Miasma, such a wonderfully descriptive word. Miasma: from the dictionary, literary the miasma from the stagnant swamp made us choke and gag: stink, reek, stench,fetor, smell, fume, odor, whiff; gas, cloud, smog, vapor.
Yep, that is exactly what it feels like in the Metropolitan DC area these days. Most people forget that Washington, DC was built on a swamp and the regions around it are riddled with water. There is a reason Foggy Bottom is called Foggy Bottom. We have water everywhere. The Potomac, the Patuxent, the Severn and a ton of other rivers and streams, the Chesapeake Bay and of course the Atlantic Ocean. It’s delightful, it’s outstanding, except when our humidity is around 99% and stays there, making our area feel downright tropical and swampy. The air is thick, stagnant, some call it soupy. It is so heavy it almost takes on a form of its own. The skin feels clammy, your clothes stick to the skin as though they were glued, perspiration rolls down the face to disappear into your collar and sandals are the only footwear you can bear on your feet. And when someone mentions that they didn’t have air-conditioning in the “olden days” so we should all come outside and enjoy sitting on the porch…well, you just want to swat them.
Back to miasma. I grew up in a Southern family where the word miasma could be frequently heard in conversation, especially by my grandmothers. It went something like this:
“Oh the miasma is so bad for you, stay away from the window.”
“Heah, keep those windows closed so the miasma doesn’t come inside.”
Or when my Mamaw smelled something bad, well, then of course, it was the “miasma”.
I love that word but it seems to have fallen out of favor. I mean, scientifically, we know that swamps are a wonderful thing, necessary for the environment as delicate habitats and nature’s filtering system. A swamp is not a purveyor of disease and that illness did not waft in on the moisture laden air (hey, we are not talking mosquitos today). So with knowledge in hand, the word miasma started to disappear. But I want to bring it back. Miasma a term rich in eloquence, laden with romantic images, mired in the gothic and teaming with meaning. If I am to be drenched in sweat, with hair and skin soaked with moisture, miserable and lethargic, then I want to put a layer of something magical, otherworldy and significant on it. I want miasma! I will have my miasma.

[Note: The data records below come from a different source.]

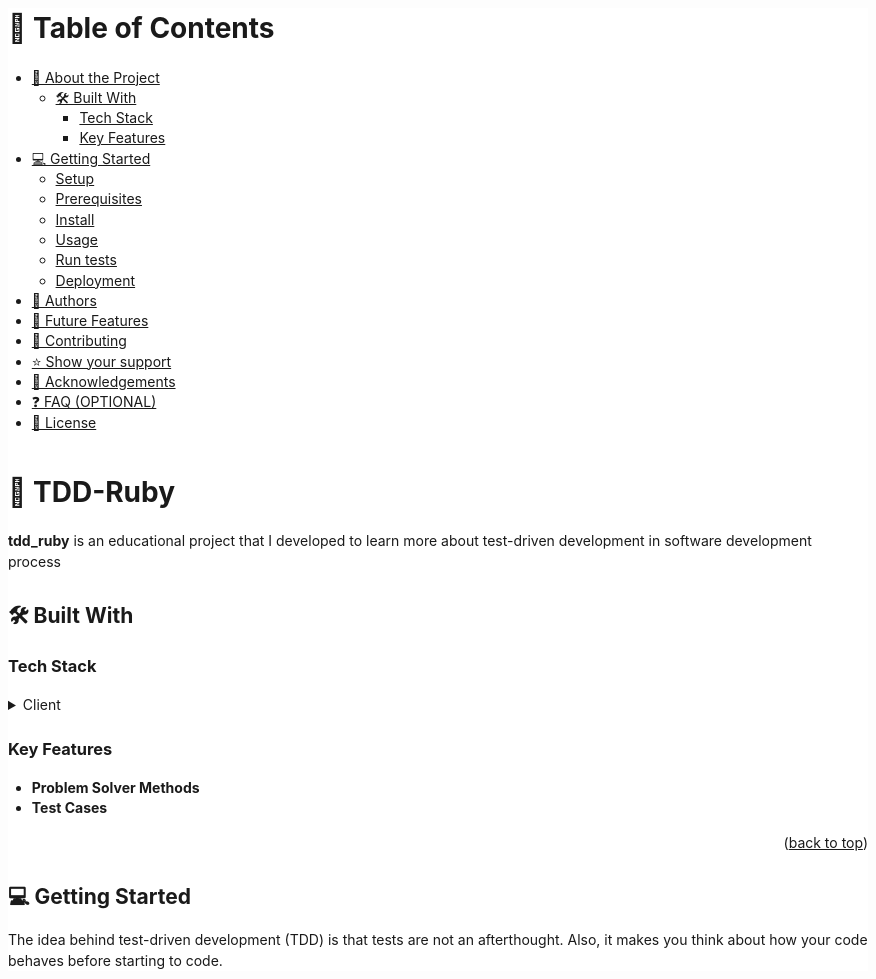 

# 📗 Table of Contents

- [📖 About the Project](#about-project)
  - [🛠 Built With](#built-with)
    - [Tech Stack](#tech-stack)
    - [Key Features](#key-features)
- [💻 Getting Started](#getting-started)
  - [Setup](#setup)
  - [Prerequisites](#prerequisites)
  - [Install](#install)
  - [Usage](#usage)
  - [Run tests](#run-tests)
  - [Deployment](#triangular_flag_on_post-deployment)
- [👥 Authors](#authors)
- [🔭 Future Features](#future-features)
- [🤝 Contributing](#contributing)
- [⭐️ Show your support](#support)
- [🙏 Acknowledgements](#acknowledgements)
- [❓ FAQ (OPTIONAL)](#faq)
- [📝 License](#license)



# 📖 TDD-Ruby <a name="about-project"></a>

**tdd_ruby** is an educational project that I developed to learn more about test-driven development in software development process

## 🛠 Built With <a name="built-with"></a>

### Tech Stack <a name="tech-stack"></a>

<details><summary>Client</summary></details>



### Key Features <a name="key-features"></a>

- **Problem Solver Methods**
- **Test Cases**



<p align="right">(<a href="#readme-top">back to top</a>)</p>



## 💻 Getting Started <a name="getting-started"></a>

The idea behind test-driven development (TDD) is that tests are not an afterthought. Also, it makes you think about how your code behaves before starting to code.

And besides what other explanation is there for Congress? Its miasma. Stay away from the windows.
We are all over the place in book reviews for the coming week. Plus I am still focused on the subject of short stories so expect another Scattered Thoughts blog on the subject on Saturday. This is how the week looks to play out:
Monday, July 15: Tattoo You by Willa Okati
Tuesday, July 16: Forever Promised (Promises #4) by Amy Lane
Wed., July 17: Worlds Collide (Sanctuary #7) by R.J. Scott
Thursday, July 18: Waiting for Ty by Samantha Ann King
Friday, July 19: Side Line by Ben Ryder
Saturday, July 20: Anthologies? Love Them Or Hate Them?
And to help fight the miasma, a Red Sangria recipe to cool you down:
1 bottle (750 ml) dry red wine
1/4 cup brandy
1/4 cup orange liqueur
2 tablespoons sugar
2 sliced oranges
1 sliced green apple
1 1/2 cups seltzer
Refrigerate at least 1 hour and up to 1 day.
Add the seltzer just before serving.